▶ **Exercise brief**: Gather all lines from the material that contain "troppo".

### Records for processing

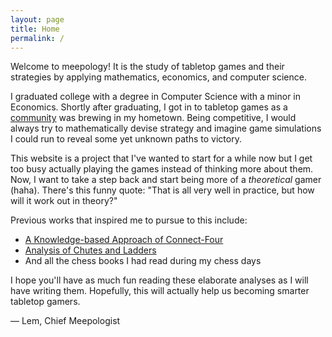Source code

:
 ```yaml
---
layout: page
title: Home
permalink: /
---
```


Welcome to meepology! It is the study of tabletop games and their strategies by applying
mathematics, economics, and computer science.

I graduated college with a degree in Computer Science with a minor in Economics. Shortly after graduating,
I got in to tabletop games as a [community](https://www.facebook.com/groups/cebuboardgamers/) was brewing in my hometown.
Being competitive, I would always try to mathematically devise strategy and imagine game simulations I could run
to reveal some yet unknown paths to victory.

This website is a project that I've wanted to start for a while now but I get too busy actually playing the games
instead of thinking more about them. Now, I want to take a step back and start being more of a _theoretical_ gamer (haha).
There's this funny quote: "That is all very well in practice, but how will it work out in theory?"

Previous works that inspired me to pursue to this include:

* [A Knowledge-based Approach of Connect-Four](http://www.informatik.uni-trier.de/~fernau/DSL0607/Masterthesis-Viergewinnt.pdf)
* [Analysis of Chutes and Ladders](http://www.datagenetics.com/blog/november12011/)
* And all the chess books I had read during my chess days

I hope you'll have as much fun reading these elaborate analyses as I will have writing them.
Hopefully, this will actually help us becoming smarter tabletop gamers.

&mdash; Lem, Chief Meepologist
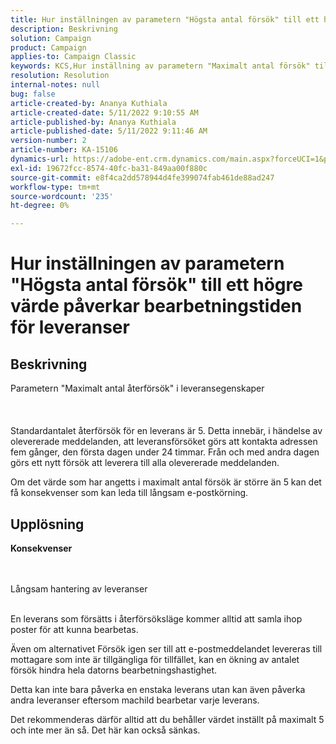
 ```yaml
---
title: Hur inställningen av parametern "Högsta antal försök" till ett högre värde påverkar bearbetningstiden för leveranser
description: Beskrivning
solution: Campaign
product: Campaign
applies-to: Campaign Classic
keywords: KCS,Hur inställning av parametern "Maximalt antal försök" till ett högre värde påverkar bearbetningstiden för leveranser
resolution: Resolution
internal-notes: null
bug: false
article-created-by: Ananya Kuthiala
article-created-date: 5/11/2022 9:10:55 AM
article-published-by: Ananya Kuthiala
article-published-date: 5/11/2022 9:11:46 AM
version-number: 2
article-number: KA-15106
dynamics-url: https://adobe-ent.crm.dynamics.com/main.aspx?forceUCI=1&pagetype=entityrecord&etn=knowledgearticle&id=1e53c73c-0ad1-ec11-a7b5-0022480a8e40
exl-id: 19672fcc-8574-40fc-ba31-849aa00f880c
source-git-commit: e8f4ca2dd578944d4fe399074fab461de88ad247
workflow-type: tm+mt
source-wordcount: '235'
ht-degree: 0%

---
```


# Hur inställningen av parametern &quot;Högsta antal försök&quot; till ett högre värde påverkar bearbetningstiden för leveranser

## Beskrivning

Parametern &quot;Maximalt antal återförsök&quot; i leveransegenskaper<br><br><br><br>
Standardantalet återförsök för en leverans är 5. Detta innebär, i händelse av olevererade meddelanden, att leveransförsöket görs att kontakta adressen fem gånger, den första dagen under 24 timmar. Från och med andra dagen görs ett nytt försök att leverera till alla olevererade meddelanden.



Om det värde som har angetts i maximalt antal försök är större än 5 kan det få konsekvenser som kan leda till långsam e-postkörning.


## Upplösning

<b>Konsekvenser</b>

<br><br>Långsam hantering av leveranser<br><br>


En leverans som försätts i återförsöksläge kommer alltid att samla ihop poster för att kunna bearbetas.

Även om alternativet Försök igen ser till att e-postmeddelandet levereras till mottagare som inte är tillgängliga för tillfället, kan en ökning av antalet försök hindra hela datorns bearbetningshastighet.

Detta kan inte bara påverka en enstaka leverans utan kan även påverka andra leveranser eftersom machild bearbetar varje leverans.



Det rekommenderas därför alltid att du behåller värdet inställt på maximalt 5 och inte mer än så. Det här kan också sänkas.
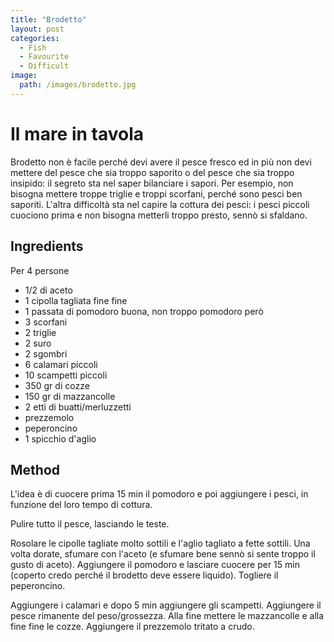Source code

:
 ```yaml
---
title: "Brodetto"
layout: post
categories:
  - Fish
  - Favourite
  - Difficult
image: 
  path: /images/brodetto.jpg
---
```

# Il mare in tavola 

Brodetto non è facile perché devi avere il pesce fresco ed in più non devi mettere del pesce che sia troppo saporito o del pesce che sia troppo insipido: il segreto sta nel saper bilanciare i sapori. Per esempio, non bisogna mettere troppe triglie e troppi scorfani, perché sono pesci ben saporiti. L'altra difficoltà sta nel capire la cottura dei pesci: i pesci piccoli cuociono prima e non bisogna metterli troppo presto, sennò si sfaldano.

## Ingredients
Per 4 persone

- 1/2 di aceto
- 1 cipolla tagliata fine fine
- 1 passata di pomodoro buona, non troppo pomodoro però 
- 3 scorfani
- 2 triglie
- 2 suro
- 2 sgombri
- 6 calamari piccoli
- 10 scampetti piccoli
- 350 gr di cozze
- 150 gr di mazzancolle
- 2 etti di buatti/merluzzetti
- prezzemolo
- peperoncino
- 1 spicchio d'aglio

## Method

L'idea è di cuocere prima 15 min il pomodoro e poi aggiungere i pesci, in funzione del loro tempo di cottura. 

Pulire tutto il pesce, lasciando le teste.

Rosolare le cipolle tagliate molto sottili e l'aglio tagliato a fette sottili. Una volta dorate, sfumare con l'aceto (e sfumare bene sennò si sente troppo il gusto di aceto). Aggiungere il pomodoro e lasciare cuocere per 15 min (coperto credo perché il brodetto deve essere liquido). Togliere il peperoncino.

Aggiungere i calamari e dopo 5 min aggiungere gli scampetti. Aggiungere il pesce rimanente del peso/grossezza. Alla fine mettere le mazzancolle e alla fine fine le cozze. Aggiungere il prezzemolo tritato a crudo.
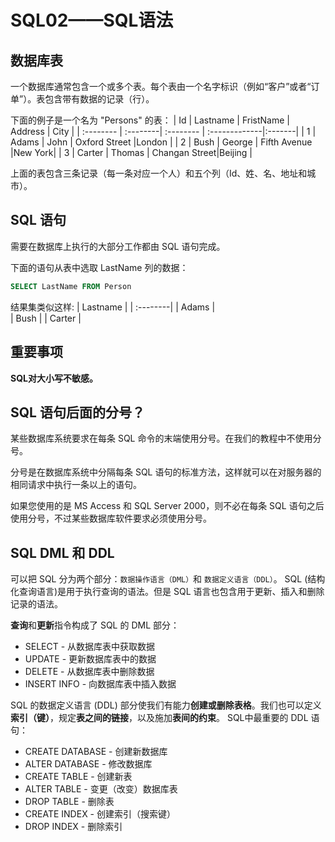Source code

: # SQL02——SQL语法




## 数据库表

一个数据库通常包含一个或多个表。每个表由一个名字标识（例如“客户”或者“订单”）。表包含带有数据的记录（行）。

下面的例子是一个名为 "Persons" 的表：
| Id        | Lastname | FristName | Address       | City   |
| :-------- | :--------| :-------- | :-------------|:-------|
| 1         | Adams    |  John     | Oxford Street |London  |
| 2         |  Bush    | George    | Fifth Avenue  |New York|
| 3         |  Carter  | Thomas    | Changan Street|Beijing |

上面的表包含三条记录（每一条对应一个人）和五个列（Id、姓、名、地址和城市）。


## SQL 语句
需要在数据库上执行的大部分工作都由 SQL 语句完成。

下面的语句从表中选取 LastName 列的数据：
```sql
SELECT LastName FROM Person
```
结果集类似这样:
 | Lastname |
 | :--------| 
 | Adams    |  
 |  Bush    |
 |  Carter  | 


## 重要事项
**SQL对大小写不敏感。**
 
## SQL 语句后面的分号？

某些数据库系统要求在每条 SQL 命令的末端使用分号。在我们的教程中不使用分号。

分号是在数据库系统中分隔每条 SQL 语句的标准方法，这样就可以在对服务器的相同请求中执行一条以上的语句。

如果您使用的是 MS Access 和 SQL Server 2000，则不必在每条 SQL 语句之后使用分号，不过某些数据库软件要求必须使用分号。

##  SQL DML 和 DDL
可以把 SQL 分为两个部分：`数据操作语言（DML）`和 `数据定义语言（DDL）`。
SQL (结构化查询语言)是用于执行查询的语法。但是 SQL 语言也包含用于更新、插入和删除记录的语法。

**查询**和**更新**指令构成了 SQL 的 DML 部分：
- SELECT - 从数据库表中获取数据
- UPDATE -  更新数据库表中的数据
- DELETE - 从数据库表中删除数据
- INSERT INFO - 向数据库表中插入数据

SQL 的数据定义语言 (DDL) 部分使我们有能力**创建或删除表格**。我们也可以定义**索引（键）**，规定**表之间的链接**，以及施加**表间的约束**。
SQL中最重要的 DDL 语句：
- CREATE DATABASE - 创建新数据库
-  ALTER DATABASE - 修改数据库
-  CREATE TABLE - 创建新表
-  ALTER TABLE - 变更（改变）数据库表
-  DROP TABLE - 删除表
-  CREATE INDEX - 创建索引（搜索键）
-  DROP INDEX - 删除索引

######

▶ **Result for this task**:
Brodetto non è facile perché devi avere il pesce fresco ed in più non devi mettere del pesce che sia troppo saporito o del pesce che sia troppo insipido: il segreto sta nel saper bilanciare i sapori. Per esempio, non bisogna mettere troppe triglie e troppi scorfani, perché sono pesci ben saporiti. L'altra difficoltà sta nel capire la cottura dei pesci: i pesci piccoli cuociono prima e non bisogna metterli troppo presto, sennò si sfaldano.
- 1 passata di pomodoro buona, non troppo pomodoro però 
Rosolare le cipolle tagliate molto sottili e l'aglio tagliato a fette sottili. Una volta dorate, sfumare con l'aceto (e sfumare bene sennò si sente troppo il gusto di aceto). Aggiungere il pomodoro e lasciare cuocere per 15 min (coperto credo perché il brodetto deve essere liquido). Togliere il peperoncino.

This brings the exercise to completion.